> [Problem to work on]
Could you repeat all of the entries exactly, leaving out any pictures?
═══ Input material
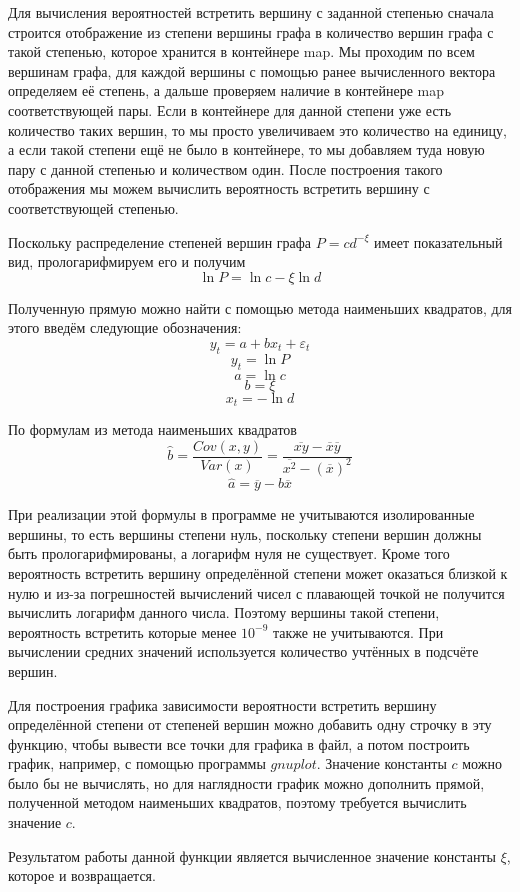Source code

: \documentclass[14pt]{extreport}
\begin{document}
Для вычисления вероятностей встретить вершину с заданной степенью сначала строится отображение из степени вершины графа в количество вершин графа с такой степенью, которое хранится в контейнере map. Мы проходим по всем вершинам графа, для каждой вершины с помощью ранее вычисленного вектора определяем её степень, а дальше проверяем наличие в контейнере map соответствующей пары. Если в контейнере для данной степени уже есть количество таких вершин, то мы просто увеличиваем это количество на единицу, а если такой степени ещё не было в контейнере, то мы добавляем туда новую пару с данной степенью и количеством один. После построения такого отображения мы можем вычислить вероятность встретить вершину с соответствующей степенью.

Поскольку распределение степеней вершин графа $P = c d^{-\xi}$ имеет показательный вид, прологарифмируем его и получим
$$
\ln{P} = \ln{c} - \xi \ln{d}
$$

Полученную прямую можно найти с помощью метода наименьших квадратов, для этого введём следующие обозначения:
$$
y_t = a + b x_t + \varepsilon_t
$$
$$
y_t = \ln{P}
$$
$$
a = \ln{c}
$$
$$
b = \xi
$$
$$
x_t = -\ln{d}
$$

По формулам из метода наименьших квадратов
$$
\hat{b} = \frac{Cov(x,y)}{Var(x)} = \frac{\overline{x y}-\overline{x}\overline{y}}{\overline{x^2}-\left(\overline{x}\right)^2}
$$
$$
\hat{a} = \overline{y} - b\overline{x}
$$

При реализации этой формулы в программе не учитываются изолированные вершины, то есть вершины степени нуль, поскольку степени вершин должны быть прологарифмированы, а логарифм нуля не существует. Кроме того вероятность встретить вершину определённой степени может оказаться близкой к нулю и из-за погрешностей вычислений чисел с плавающей точкой не получится вычислить логарифм данного числа. Поэтому вершины такой степени, вероятность встретить которые менее $10^{-9}$ также не учитываются. При вычислении средних значений используется количество учтённых в подсчёте вершин.

Для построения графика зависимости вероятности встретить вершину определённой степени от степеней вершин можно добавить одну строчку в эту функцию, чтобы вывести все точки для графика в файл, а потом построить график, например, с помощью программы $gnuplot$. Значение константы $c$ можно было бы не вычислять, но для наглядности график можно дополнить прямой, полученной методом наименьших квадратов, поэтому требуется вычислить значение $c$.

Результатом работы данной функции является вычисленное значение константы $\xi$, которое и возвращается.
\end{document}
══════
> [Your solution]
Source code

: \documentclass[14pt]{extreport}
\begin{document}
Для вычисления вероятностей встретить вершину с заданной степенью сначала строится отображение из степени вершины графа в количество вершин графа с такой степенью, которое хранится в контейнере map. Мы проходим по всем вершинам графа, для каждой вершины с помощью ранее вычисленного вектора определяем её степень, а дальше проверяем наличие в контейнере map соответствующей пары. Если в контейнере для данной степени уже есть количество таких вершин, то мы просто увеличиваем это количество на единицу, а если такой степени ещё не было в контейнере, то мы добавляем туда новую пару с данной степенью и количеством один. После построения такого отображения мы можем вычислить вероятность встретить вершину с соответствующей степенью.

Поскольку распределение степеней вершин графа $P = c d^{-\xi}$ имеет показательный вид, прологарифмируем его и получим
$$
\ln{P} = \ln{c} - \xi \ln{d}
$$

Полученную прямую можно найти с помощью метода наименьших квадратов, для этого введём следующие обозначения:
$$
y_t = a + b x_t + \varepsilon_t
$$
$$
y_t = \ln{P}
$$
$$
a = \ln{c}
$$
$$
b = \xi
$$
$$
x_t = -\ln{d}
$$

По формулам из метода наименьших квадратов
$$
\hat{b} = \frac{Cov(x,y)}{Var(x)} = \frac{\overline{x y}-\overline{x}\overline{y}}{\overline{x^2}-\left(\overline{x}\right)^2}
$$
$$
\hat{a} = \overline{y} - b\overline{x}
$$

При реализации этой формулы в программе не учитываются изолированные вершины, то есть вершины степени нуль, поскольку степени вершин должны быть прологарифмированы, а логарифм нуля не существует. Кроме того вероятность встретить вершину определённой степени может оказаться близкой к нулю и из-за погрешностей вычислений чисел с плавающей точкой не получится вычислить логарифм данного числа. Поэтому вершины такой степени, вероятность встретить которые менее $10^{-9}$ также не учитываются. При вычислении средних значений используется количество учтённых в подсчёте вершин.

Для построения графика зависимости вероятности встретить вершину определённой степени от степеней вершин можно добавить одну строчку в эту функцию, чтобы вывести все точки для графика в файл, а потом построить график, например, с помощью программы $gnuplot$. Значение константы $c$ можно было бы не вычислять, но для наглядности график можно дополнить прямой, полученной методом наименьших квадратов, поэтому требуется вычислить значение $c$.

Результатом работы данной функции является вычисленное значение константы $\xi$, которое и возвращается.
\end{document}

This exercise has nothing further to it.